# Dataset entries
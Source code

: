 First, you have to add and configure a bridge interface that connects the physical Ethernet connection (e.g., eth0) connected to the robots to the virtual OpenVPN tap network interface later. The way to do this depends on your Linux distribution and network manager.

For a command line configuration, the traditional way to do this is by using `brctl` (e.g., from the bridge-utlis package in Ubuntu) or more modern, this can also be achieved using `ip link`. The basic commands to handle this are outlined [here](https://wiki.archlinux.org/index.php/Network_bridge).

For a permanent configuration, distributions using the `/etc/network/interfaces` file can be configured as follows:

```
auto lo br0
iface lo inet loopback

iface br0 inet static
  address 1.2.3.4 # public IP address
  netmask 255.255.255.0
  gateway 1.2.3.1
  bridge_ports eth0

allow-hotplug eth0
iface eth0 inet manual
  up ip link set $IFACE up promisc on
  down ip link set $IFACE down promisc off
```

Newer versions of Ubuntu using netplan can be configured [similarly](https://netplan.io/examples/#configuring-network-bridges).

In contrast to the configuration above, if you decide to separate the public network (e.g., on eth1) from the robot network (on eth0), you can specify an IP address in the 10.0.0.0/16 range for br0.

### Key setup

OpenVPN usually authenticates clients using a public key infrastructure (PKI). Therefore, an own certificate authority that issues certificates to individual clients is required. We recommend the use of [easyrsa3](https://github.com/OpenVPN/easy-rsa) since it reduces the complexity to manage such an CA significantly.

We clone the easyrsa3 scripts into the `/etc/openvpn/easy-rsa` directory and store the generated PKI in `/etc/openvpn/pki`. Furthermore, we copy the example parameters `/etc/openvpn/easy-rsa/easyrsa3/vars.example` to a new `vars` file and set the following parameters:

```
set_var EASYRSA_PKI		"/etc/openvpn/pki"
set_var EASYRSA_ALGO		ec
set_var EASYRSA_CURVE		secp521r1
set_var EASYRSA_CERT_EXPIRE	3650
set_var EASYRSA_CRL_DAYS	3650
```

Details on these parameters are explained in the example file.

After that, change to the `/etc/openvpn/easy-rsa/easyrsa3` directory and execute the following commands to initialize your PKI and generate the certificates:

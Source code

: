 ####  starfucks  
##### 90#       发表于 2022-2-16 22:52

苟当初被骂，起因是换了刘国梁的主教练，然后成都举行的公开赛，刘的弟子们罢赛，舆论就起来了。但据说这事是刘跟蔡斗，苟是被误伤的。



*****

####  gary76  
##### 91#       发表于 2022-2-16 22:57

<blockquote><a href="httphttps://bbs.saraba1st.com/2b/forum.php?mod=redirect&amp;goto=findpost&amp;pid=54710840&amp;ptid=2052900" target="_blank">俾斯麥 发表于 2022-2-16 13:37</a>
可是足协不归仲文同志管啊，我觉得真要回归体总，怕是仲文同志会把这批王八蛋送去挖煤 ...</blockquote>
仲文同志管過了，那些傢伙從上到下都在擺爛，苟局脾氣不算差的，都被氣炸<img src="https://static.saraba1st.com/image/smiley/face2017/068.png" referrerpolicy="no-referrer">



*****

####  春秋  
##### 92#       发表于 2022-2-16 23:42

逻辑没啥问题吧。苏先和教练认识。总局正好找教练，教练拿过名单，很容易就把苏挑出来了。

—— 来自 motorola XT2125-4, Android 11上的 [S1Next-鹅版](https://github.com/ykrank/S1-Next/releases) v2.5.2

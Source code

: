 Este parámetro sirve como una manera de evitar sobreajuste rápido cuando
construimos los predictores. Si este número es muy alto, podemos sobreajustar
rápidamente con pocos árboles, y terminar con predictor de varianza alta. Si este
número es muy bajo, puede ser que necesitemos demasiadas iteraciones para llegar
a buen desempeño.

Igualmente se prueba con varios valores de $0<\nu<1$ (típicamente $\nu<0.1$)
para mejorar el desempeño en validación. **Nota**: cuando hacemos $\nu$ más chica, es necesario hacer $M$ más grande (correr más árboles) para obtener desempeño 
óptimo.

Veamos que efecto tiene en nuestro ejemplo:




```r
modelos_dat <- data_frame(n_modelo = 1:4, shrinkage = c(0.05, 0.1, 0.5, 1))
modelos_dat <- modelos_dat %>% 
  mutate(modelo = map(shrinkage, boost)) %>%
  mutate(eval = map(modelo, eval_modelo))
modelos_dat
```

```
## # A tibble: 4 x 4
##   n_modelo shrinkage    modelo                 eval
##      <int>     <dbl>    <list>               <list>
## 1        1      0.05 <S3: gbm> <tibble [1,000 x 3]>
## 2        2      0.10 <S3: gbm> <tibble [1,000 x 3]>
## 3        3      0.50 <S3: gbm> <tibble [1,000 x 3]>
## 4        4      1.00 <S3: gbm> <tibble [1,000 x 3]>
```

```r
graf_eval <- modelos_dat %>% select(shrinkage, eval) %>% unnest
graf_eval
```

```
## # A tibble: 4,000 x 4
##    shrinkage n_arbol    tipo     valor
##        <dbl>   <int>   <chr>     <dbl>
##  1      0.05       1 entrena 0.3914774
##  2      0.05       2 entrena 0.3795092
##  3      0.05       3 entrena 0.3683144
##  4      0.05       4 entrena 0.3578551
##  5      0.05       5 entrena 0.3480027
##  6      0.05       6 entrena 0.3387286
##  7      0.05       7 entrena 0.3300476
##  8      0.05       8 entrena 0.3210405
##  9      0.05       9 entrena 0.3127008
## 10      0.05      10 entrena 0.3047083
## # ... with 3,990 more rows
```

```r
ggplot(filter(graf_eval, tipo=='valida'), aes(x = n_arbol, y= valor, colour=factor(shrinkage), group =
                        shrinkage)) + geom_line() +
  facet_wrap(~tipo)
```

# TASK BRIEF
Return each line of the data exactly as it was given.

# EXERCISE ANSWER
Source code

: First, you have to add and configure a bridge interface that connects the physical Ethernet connection (e.g., eth0) connected to the robots to the virtual OpenVPN tap network interface later. The way to do this depends on your Linux distribution and network manager.

For a command line configuration, the traditional way to do this is by using `brctl` (e.g., from the bridge-utlis package in Ubuntu) or more modern, this can also be achieved using `ip link`. The basic commands to handle this are outlined [here](https://wiki.archlinux.org/index.php/Network_bridge).

For a permanent configuration, distributions using the `/etc/network/interfaces` file can be configured as follows:

```
auto lo br0
iface lo inet loopback

iface br0 inet static
  address 1.2.3.4 # public IP address
  netmask 255.255.255.0
  gateway 1.2.3.1
  bridge_ports eth0

allow-hotplug eth0
iface eth0 inet manual
  up ip link set $IFACE up promisc on
  down ip link set $IFACE down promisc off
```

Newer versions of Ubuntu using netplan can be configured [similarly](https://netplan.io/examples/#configuring-network-bridges).

In contrast to the configuration above, if you decide to separate the public network (e.g., on eth1) from the robot network (on eth0), you can specify an IP address in the 10.0.0.0/16 range for br0.

### Key setup

OpenVPN usually authenticates clients using a public key infrastructure (PKI). Therefore, an own certificate authority that issues certificates to individual clients is required. We recommend the use of [easyrsa3](https://github.com/OpenVPN/easy-rsa) since it reduces the complexity to manage such an CA significantly.

We clone the easyrsa3 scripts into the `/etc/openvpn/easy-rsa` directory and store the generated PKI in `/etc/openvpn/pki`. Furthermore, we copy the example parameters `/etc/openvpn/easy-rsa/easyrsa3/vars.example` to a new `vars` file and set the following parameters:

```
set_var EASYRSA_PKI		"/etc/openvpn/pki"
set_var EASYRSA_ALGO		ec
set_var EASYRSA_CURVE		secp521r1
set_var EASYRSA_CERT_EXPIRE	3650
set_var EASYRSA_CRL_DAYS	3650
```

Details on these parameters are explained in the example file.

After that, change to the `/etc/openvpn/easy-rsa/easyrsa3` directory and execute the following commands to initialize your PKI and generate the certificates:

Source code

: ####  starfucks  
##### 90#       发表于 2022-2-16 22:52

苟当初被骂，起因是换了刘国梁的主教练，然后成都举行的公开赛，刘的弟子们罢赛，舆论就起来了。但据说这事是刘跟蔡斗，苟是被误伤的。



*****

####  gary76  
##### 91#       发表于 2022-2-16 22:57

<blockquote><a href="httphttps://bbs.saraba1st.com/2b/forum.php?mod=redirect&amp;goto=findpost&amp;pid=54710840&amp;ptid=2052900" target="_blank">俾斯麥 发表于 2022-2-16 13:37</a>
可是足协不归仲文同志管啊，我觉得真要回归体总，怕是仲文同志会把这批王八蛋送去挖煤 ...</blockquote>
仲文同志管過了，那些傢伙從上到下都在擺爛，苟局脾氣不算差的，都被氣炸<img src="https://static.saraba1st.com/image/smiley/face2017/068.png" referrerpolicy="no-referrer">



*****

####  春秋  
##### 92#       发表于 2022-2-16 23:42

逻辑没啥问题吧。苏先和教练认识。总局正好找教练，教练拿过名单，很容易就把苏挑出来了。

—— 来自 motorola XT2125-4, Android 11上的 [S1Next-鹅版](https://github.com/ykrank/S1-Next/releases) v2.5.2

Source code

: Este parámetro sirve como una manera de evitar sobreajuste rápido cuando
construimos los predictores. Si este número es muy alto, podemos sobreajustar
rápidamente con pocos árboles, y terminar con predictor de varianza alta. Si este
número es muy bajo, puede ser que necesitemos demasiadas iteraciones para llegar
a buen desempeño.

Igualmente se prueba con varios valores de $0<\nu<1$ (típicamente $\nu<0.1$)
para mejorar el desempeño en validación. **Nota**: cuando hacemos $\nu$ más chica, es necesario hacer $M$ más grande (correr más árboles) para obtener desempeño 
óptimo.

Veamos que efecto tiene en nuestro ejemplo:




```r
modelos_dat <- data_frame(n_modelo = 1:4, shrinkage = c(0.05, 0.1, 0.5, 1))
modelos_dat <- modelos_dat %>% 
  mutate(modelo = map(shrinkage, boost)) %>%
  mutate(eval = map(modelo, eval_modelo))
modelos_dat
```

```
## # A tibble: 4 x 4
##   n_modelo shrinkage    modelo                 eval
##      <int>     <dbl>    <list>               <list>
## 1        1      0.05 <S3: gbm> <tibble [1,000 x 3]>
## 2        2      0.10 <S3: gbm> <tibble [1,000 x 3]>
## 3        3      0.50 <S3: gbm> <tibble [1,000 x 3]>
## 4        4      1.00 <S3: gbm> <tibble [1,000 x 3]>
```

```r
graf_eval <- modelos_dat %>% select(shrinkage, eval) %>% unnest
graf_eval
```

```
## # A tibble: 4,000 x 4
##    shrinkage n_arbol    tipo     valor
##        <dbl>   <int>   <chr>     <dbl>
##  1      0.05       1 entrena 0.3914774
##  2      0.05       2 entrena 0.3795092
##  3      0.05       3 entrena 0.3683144
##  4      0.05       4 entrena 0.3578551
##  5      0.05       5 entrena 0.3480027
##  6      0.05       6 entrena 0.3387286
##  7      0.05       7 entrena 0.3300476
##  8      0.05       8 entrena 0.3210405
##  9      0.05       9 entrena 0.3127008
## 10      0.05      10 entrena 0.3047083
## # ... with 3,990 more rows
```

```r
ggplot(filter(graf_eval, tipo=='valida'), aes(x = n_arbol, y= valor, colour=factor(shrinkage), group =
                        shrinkage)) + geom_line() +
  facet_wrap(~tipo)
```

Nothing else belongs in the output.